Learning Spatial and Temporal Extents of Human Actions for Action Detection

For the problem of action detection, most existing methods require that relevant portions of the action of interest in training videos have been manually annotated with bounding boxes. Some recent works tried to avoid tedious manual annotation, and proposed to automatically identify the relevant portions in training videos. However, these methods only concerned the identification in either spatial or temporal domain, and may get irrelevant contents from another domain. These irrelevant contents are usually undesirable in the training phase, which will lead to a degradation of the detection performance. This paper advances prior work by proposing a joint learning framework to simultaneously identify the spatial and temporal extents of the action of interest in training videos.

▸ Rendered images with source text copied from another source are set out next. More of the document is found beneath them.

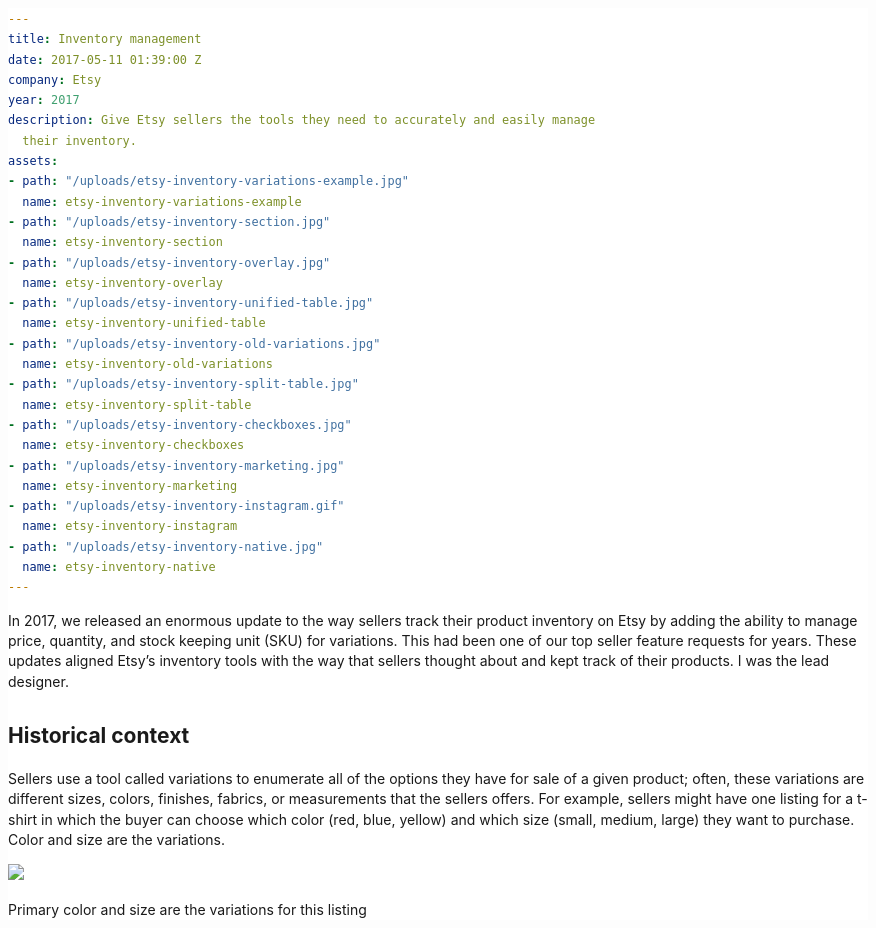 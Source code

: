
 ```yaml
---
title: Inventory management
date: 2017-05-11 01:39:00 Z
company: Etsy
year: 2017
description: Give Etsy sellers the tools they need to accurately and easily manage
  their inventory.
assets:
- path: "/uploads/etsy-inventory-variations-example.jpg"
  name: etsy-inventory-variations-example
- path: "/uploads/etsy-inventory-section.jpg"
  name: etsy-inventory-section
- path: "/uploads/etsy-inventory-overlay.jpg"
  name: etsy-inventory-overlay
- path: "/uploads/etsy-inventory-unified-table.jpg"
  name: etsy-inventory-unified-table
- path: "/uploads/etsy-inventory-old-variations.jpg"
  name: etsy-inventory-old-variations
- path: "/uploads/etsy-inventory-split-table.jpg"
  name: etsy-inventory-split-table
- path: "/uploads/etsy-inventory-checkboxes.jpg"
  name: etsy-inventory-checkboxes
- path: "/uploads/etsy-inventory-marketing.jpg"
  name: etsy-inventory-marketing
- path: "/uploads/etsy-inventory-instagram.gif"
  name: etsy-inventory-instagram
- path: "/uploads/etsy-inventory-native.jpg"
  name: etsy-inventory-native
---
```


In 2017, we released an enormous update to the way sellers track their product inventory on Etsy by adding the ability to manage price, quantity, and stock keeping unit (SKU) for variations. This had been one of our top seller feature requests for years. These updates aligned Etsy’s inventory tools with the way that sellers thought about and kept track of their products. I was the lead designer.


## Historical context

Sellers use a tool called variations to enumerate all of the options they have for sale of a given product; often, these variations are different sizes, colors, finishes, fabrics, or measurements that the sellers offers. For example, sellers might have one listing for a t-shirt in which the buyer can choose which color (red, blue, yellow) and which size (small, medium, large) they want to purchase. Color and size are the variations.

<div class="mt-sm-4 mb-sm-4 ml-md-n4 mr-md-n4">
  <img src="/uploads/etsy-inventory-variations-example.jpg">
  <p class="text-small italic text-center">Primary color and size are the variations for this listing</p>
</div>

To get pixel-level localization results, our method uses dense trajectories extracted from videos as local features to represent actions. We first present a trajectory split-and-merge algorithm to segment a video into the background and several separated foreground moving objects. In this algorithm, the inherent temporal smoothness of human actions is exploited to facilitate segmentation. Then, with the latent SVM framework on segmentation results, spatial and temporal extents of the action of interest are treated as latent variables that are inferred simultaneously with action recognition. Experiments on two challenging datasets show that action detection with our learned spatial and temporal extents is superior than state-of-the-art methods.